─── Material for this task ───

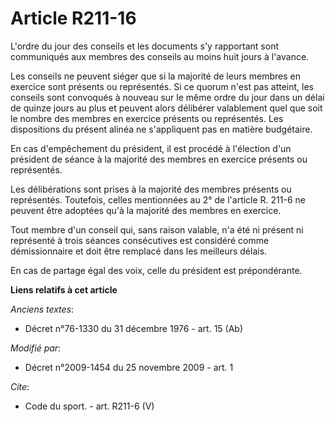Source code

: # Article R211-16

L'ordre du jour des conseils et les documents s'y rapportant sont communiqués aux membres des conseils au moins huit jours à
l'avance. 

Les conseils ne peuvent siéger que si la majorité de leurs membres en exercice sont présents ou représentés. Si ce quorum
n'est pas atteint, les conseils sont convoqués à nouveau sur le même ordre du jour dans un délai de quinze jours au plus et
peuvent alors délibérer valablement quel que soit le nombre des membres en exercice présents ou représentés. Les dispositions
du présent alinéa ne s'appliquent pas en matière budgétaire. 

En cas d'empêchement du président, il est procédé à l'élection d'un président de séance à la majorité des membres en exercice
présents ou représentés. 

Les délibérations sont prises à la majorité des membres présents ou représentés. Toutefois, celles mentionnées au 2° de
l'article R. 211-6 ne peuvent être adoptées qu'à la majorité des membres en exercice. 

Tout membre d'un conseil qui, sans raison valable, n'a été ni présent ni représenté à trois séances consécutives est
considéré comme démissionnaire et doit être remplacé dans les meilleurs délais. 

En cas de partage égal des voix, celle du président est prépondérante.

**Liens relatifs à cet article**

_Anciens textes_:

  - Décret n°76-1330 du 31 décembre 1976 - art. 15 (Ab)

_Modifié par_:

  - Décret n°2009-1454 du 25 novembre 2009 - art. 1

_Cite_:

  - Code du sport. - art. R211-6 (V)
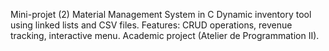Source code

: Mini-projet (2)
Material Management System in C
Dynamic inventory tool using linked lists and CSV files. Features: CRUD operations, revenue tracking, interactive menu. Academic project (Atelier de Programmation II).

───

Description of the task
Copy out every line above, word for word, minus images.

Result
Source code

: # Article R211-16

L'ordre du jour des conseils et les documents s'y rapportant sont communiqués aux membres des conseils au moins huit jours à
l'avance. 

Les conseils ne peuvent siéger que si la majorité de leurs membres en exercice sont présents ou représentés. Si ce quorum
n'est pas atteint, les conseils sont convoqués à nouveau sur le même ordre du jour dans un délai de quinze jours au plus et
peuvent alors délibérer valablement quel que soit le nombre des membres en exercice présents ou représentés. Les dispositions
du présent alinéa ne s'appliquent pas en matière budgétaire. 

En cas d'empêchement du président, il est procédé à l'élection d'un président de séance à la majorité des membres en exercice
présents ou représentés. 

Les délibérations sont prises à la majorité des membres présents ou représentés. Toutefois, celles mentionnées au 2° de
l'article R. 211-6 ne peuvent être adoptées qu'à la majorité des membres en exercice. 

Tout membre d'un conseil qui, sans raison valable, n'a été ni présent ni représenté à trois séances consécutives est
considéré comme démissionnaire et doit être remplacé dans les meilleurs délais. 

En cas de partage égal des voix, celle du président est prépondérante.

**Liens relatifs à cet article**

_Anciens textes_:

  - Décret n°76-1330 du 31 décembre 1976 - art. 15 (Ab)

_Modifié par_:

  - Décret n°2009-1454 du 25 novembre 2009 - art. 1

_Cite_:

  - Code du sport. - art. R211-6 (V)
Source code

: Mini-projet (2)
Material Management System in C
Dynamic inventory tool using linked lists and CSV files. Features: CRUD operations, revenue tracking, interactive menu. Academic project (Atelier de Programmation II).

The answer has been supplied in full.